Le mythe de la responsabilisation des assurés sociaux et le risque du renoncement aux soins

Le droit de la sécurité sociale renferme de nombreux dispositifs qui ont pour objet ou pour effet de refréner, voire sanctionner, la consommation de soins et de biens médicaux. Le projet de loi de financement de la sécurité sociale (PLFSS) 2025 accuse un peu plus l’existant. Si l’intention est entendable plus encore dans un contexte d’aggravation du déficit des comptes sociaux, le doute ne laisse pas d’interroger l’observateur.
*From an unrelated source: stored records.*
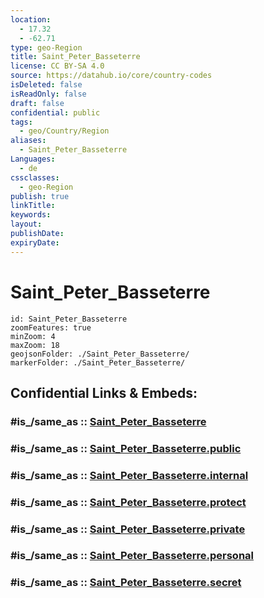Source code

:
 ```yaml
---
location:
  - 17.32
  - -62.71
type: geo-Region
title: Saint_Peter_Basseterre
license: CC BY-SA 4.0
source: https://datahub.io/core/country-codes
isDeleted: false
isReadOnly: false
draft: false
confidential: public
tags:
  - geo/Country/Region
aliases:
  - Saint_Peter_Basseterre
Languages:
  - de
cssclasses:
  - geo-Region
publish: true
linkTitle:
keywords:
layout:
publishDate:
expiryDate:
---
```


# Saint_Peter_Basseterre

```leaflet
id: Saint_Peter_Basseterre
zoomFeatures: true 
minZoom: 4 
maxZoom: 18
geojsonFolder: ./Saint_Peter_Basseterre/
markerFolder: ./Saint_Peter_Basseterre/
```


## Confidential Links & Embeds: 

### #is_/same_as :: [Saint_Peter_Basseterre](/_Standards/Earth/Continent/America~Caribbean/Saint_Kitts_and_Nevis~Islands/parishes~Saint_Kitts_and_Nevis/Saint_Peter_Basseterre.md) 

### #is_/same_as :: [Saint_Peter_Basseterre.public](/_public/Earth/Continent/America~Caribbean/Saint_Kitts_and_Nevis~Islands/parishes~Saint_Kitts_and_Nevis/Saint_Peter_Basseterre.public.md) 

### #is_/same_as :: [Saint_Peter_Basseterre.internal](/_internal/Earth/Continent/America~Caribbean/Saint_Kitts_and_Nevis~Islands/parishes~Saint_Kitts_and_Nevis/Saint_Peter_Basseterre.internal.md) 

### #is_/same_as :: [Saint_Peter_Basseterre.protect](/_protect/Earth/Continent/America~Caribbean/Saint_Kitts_and_Nevis~Islands/parishes~Saint_Kitts_and_Nevis/Saint_Peter_Basseterre.protect.md) 

### #is_/same_as :: [Saint_Peter_Basseterre.private](/_private/Earth/Continent/America~Caribbean/Saint_Kitts_and_Nevis~Islands/parishes~Saint_Kitts_and_Nevis/Saint_Peter_Basseterre.private.md) 

### #is_/same_as :: [Saint_Peter_Basseterre.personal](/_personal/Earth/Continent/America~Caribbean/Saint_Kitts_and_Nevis~Islands/parishes~Saint_Kitts_and_Nevis/Saint_Peter_Basseterre.personal.md) 

### #is_/same_as :: [Saint_Peter_Basseterre.secret](/_secret/Earth/Continent/America~Caribbean/Saint_Kitts_and_Nevis~Islands/parishes~Saint_Kitts_and_Nevis/Saint_Peter_Basseterre.secret.md)


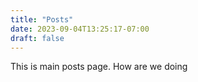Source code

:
 ```yaml
---
title: "Posts"
date: 2023-09-04T13:25:17-07:00
draft: false
---
```


This is main posts page. How are we doing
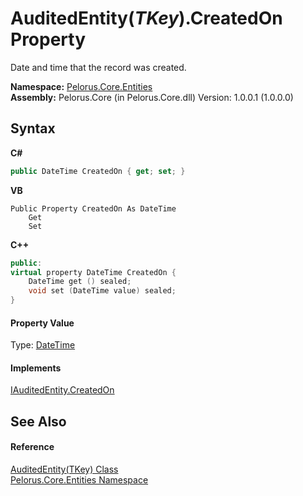 # AuditedEntity(*TKey*).CreatedOn Property 
 

Date and time that the record was created.

**Namespace:**&nbsp;<a href="20086FC9">Pelorus.Core.Entities</a><br />**Assembly:**&nbsp;Pelorus.Core (in Pelorus.Core.dll) Version: 1.0.0.1 (1.0.0.0)

## Syntax

**C#**<br />
``` C#
public DateTime CreatedOn { get; set; }
```

**VB**<br />
``` VB
Public Property CreatedOn As DateTime
	Get
	Set
```

**C++**<br />
``` C++
public:
virtual property DateTime CreatedOn {
	DateTime get () sealed;
	void set (DateTime value) sealed;
}
```


#### Property Value
Type: <a href="http://msdn2.microsoft.com/en-us/library/03ybds8y" target="_blank">DateTime</a>

#### Implements
<a href="44943203">IAuditedEntity.CreatedOn</a><br />

## See Also


#### Reference
<a href="7E472187">AuditedEntity(TKey) Class</a><br /><a href="20086FC9">Pelorus.Core.Entities Namespace</a><br />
C’est que l’usager du système de santé n’est pas l’ordonnateur de la dépense… À quoi bon rechercher sa responsabilité ?

Il est courant de défendre que le déficit des comptes sociaux est causé, entre autres raisons, par des assurés sociaux qui se comporteraient comme des consommateurs de biens et de produits de santé insatiables, passagers insouciants du bateau assurance maladie qui à la manière du tristement célèbre Titanic finiront par faire naufrage. Et pour préserver le navire, tandis qu’on sauvegarderait par la même occasion le système de protection sociale dans son ensemble, il a été convenu de les responsabiliser.

La responsabilisation a plein de visages : ticket modérateur, participation forfaitaire, délai de carence, taxe « lapin »… Les lois de financement de la sécurité sociale, qui se suivent et se ressemblent assez à cet égard, renferment nombre de dispositifs de cet acabit. Le ministère de la Santé et de l’accès aux soins n’est pas en reste, qui est désireux de baisser le taux de remboursement des consultations médicales par les organismes de sécurité sociale.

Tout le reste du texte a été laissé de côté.